Step 1: Set up an Okta application
- In the Okta admin console, create a new app integration and select API Services.
- Select Public Key / Private Key as the client authentication method.
- Grant the following API scopes to the app:
okta.groups.readokta.users.read
- Grant the Read-Only Admin role to the app.
- Disable the DPoP (Demonstrating Proof of Possession) header in requests.
- Generate a private key for the app and save it securely.
Step 2: Configure Okta in Databricks
- As an account admin, log in to the account console.
- In the sidebar, click Security.
- In the User provisioning tab, next to Automatic identity management, click Configure.
- Enter the following values:
- Okta org URL: Your Okta organization URL (for example,
https://your-org.okta.com) - Client ID: The client ID of the Okta app you created
- Client Private key: The private key you generated
- Okta org URL: Your Okta organization URL (for example,
- Click Test connection to verify the integration is successful.
- When the connection succeeds, click Enable AIM.
Known issues and limitations
Duplicate identities after enabling automatic identity management
Databricks matches identities by comparing the Okta user ID or group ID against the externalId field on existing Databricks users and groups. If an existing identity does not have an Okta ID set as its externalId, automatic identity management creates a new entry, resulting in duplicate identities. Both entries remain usable with their existing permissions.
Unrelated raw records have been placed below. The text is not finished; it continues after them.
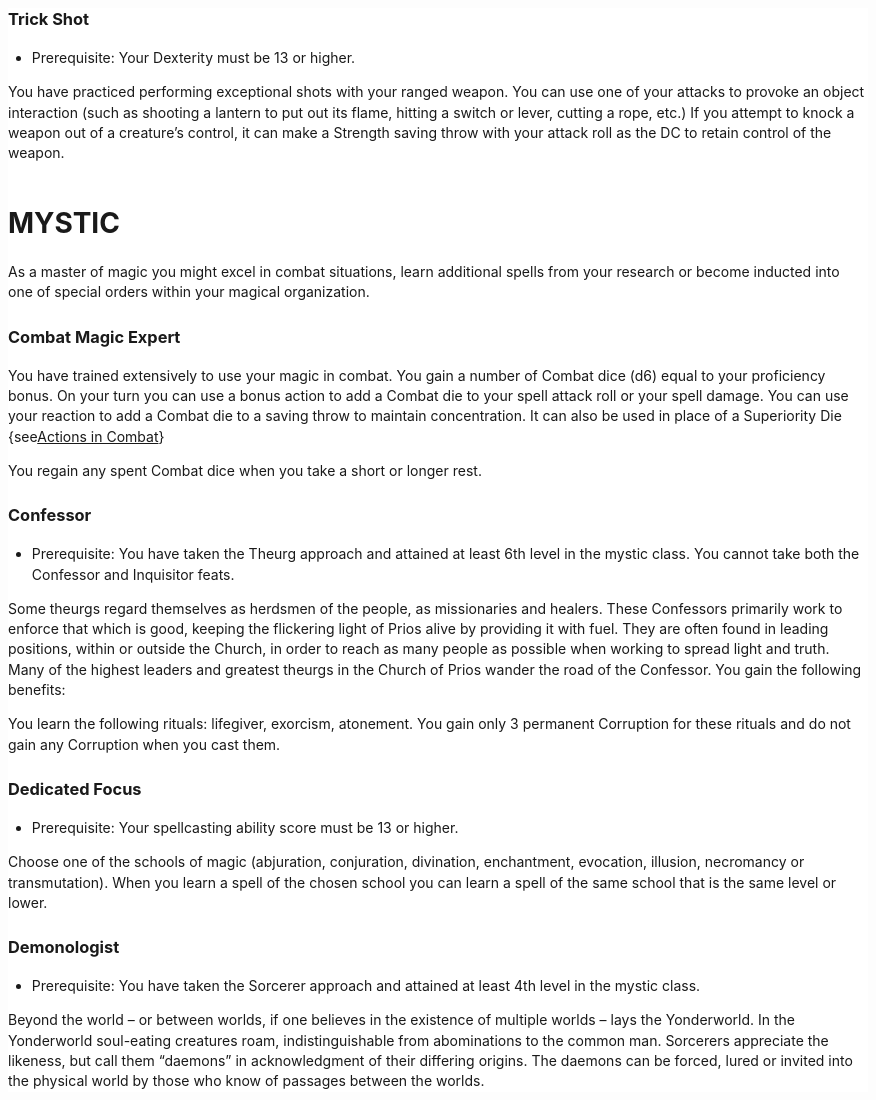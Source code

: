 ### Trick Shot

- Prerequisite: Your Dexterity must be 13 or higher.

You have practiced performing exceptional shots with your ranged weapon. You can use one of your attacks to provoke an object interaction (such as shooting a lantern to put out its flame, hitting a switch or lever, cutting a rope, etc.) If you attempt to knock a weapon out of a creature’s control, it can make a Strength saving throw with your attack roll as the DC to retain control of the weapon.

# MYSTIC

As a master of magic you might excel in combat situations, learn additional spells from your research or become inducted into one of special orders within your magical organization.

### Combat Magic Expert

You have trained extensively to use your magic in combat. You gain a number of Combat dice (d6) equal to your proficiency bonus. On your turn you can use a bonus action to add a Combat die to your spell attack roll or your spell damage. You can use your reaction to add a Combat die to a saving throw to maintain concentration. It can also be used in place of a Superiority Die {see[Actions in Combat](https://skroxiousdm.github.io/SkroxiousDM/7.%20House%20Rules/Actions%20in%20Combat#%20Combat%20Options)}

You regain any spent Combat dice when you take a short or longer rest.

### Confessor

- Prerequisite: You have taken the Theurg approach and attained at least 6th level in the mystic class. You cannot take both the Confessor and Inquisitor feats.

Some theurgs regard themselves as herdsmen of the people, as missionaries and healers. These Confessors primarily work to enforce that which is good, keeping the flickering light of Prios alive by providing it with fuel. They are often found in leading positions, within or outside the Church, in order to reach as many people as possible when working to spread light and truth. Many of the highest leaders and greatest theurgs in the Church of Prios wander the road of the Confessor. You gain the following benefits:

You learn the following rituals: lifegiver, exorcism, atonement. You gain only 3 permanent Corruption for these rituals and do not gain any Corruption when you cast them.

### Dedicated Focus

- Prerequisite: Your spellcasting ability score must be 13 or higher.

Choose one of the schools of magic (abjuration, conjuration, divination, enchantment, evocation, illusion, necromancy or transmutation). When you learn a spell of the chosen school you can learn a spell of the same school that is the same level or lower.

### Demonologist

- Prerequisite: You have taken the Sorcerer approach and attained at least 4th level in the mystic class.

Beyond the world – or between worlds, if one believes in the existence of multiple worlds – lays the Yonderworld. In the Yonderworld soul-­eating creatures roam, indistinguishable from abominations to the common man. Sorcerers appreciate the likeness, but call them “daemons” in acknowledgment of their differing origins. The daemons can be forced, lured or invited into the physical world by those who know of passages between the worlds.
If you previously synced identities using the Okta Databricks OIN app, user externalId values are typically populated, but group externalId values are not. To resolve duplicates, use the Account Users, Account Service Principals, or Account Groups API to set the externalId on existing objects to the corresponding Okta user ID or group ID.
Unified login
Databricks strongly recommends enabling unified login so that SSO is consistent across the account and all workspaces. Without unified login, automatic identity management can work if account-level and workspace-level SSO use the same identity provider and map the same field to the Databricks username. If account SSO maps the identity provider username while workspace SSO maps email, and a user's username and email differ, login creates a second Databricks user instead of matching the existing one.
Databricks also recommends configuring group claims in your Okta SSO app so that group memberships are included in the OIDC token.
Email or username changes in Okta
When automatic identity management is enabled, it provisions a new Databricks user based on the SSO username claim at login. If that claim changes (for example, because a user's email changed in Okta, or an admin updated the SSO username claim field mapping), automatic identity management creates a new Databricks user instead of updating the existing one. Contact Databricks support to perform a username migration to align the Databricks username with the updated Okta SSO username claim.
Verify Databricks username uniqueness before onboarding
Databricks uses the username to match Databricks identities to Okta identities, comparing against both the Okta login field and email. Okta guarantees uniqueness only across the login field, not across email. If multiple Okta users share the same email, or a user's email matches another user's login field, automatic identity management cannot reliably identify the correct user.
Before enabling automatic identity management, verify that each Databricks username maps uniquely to a single Okta user across your Okta tenant.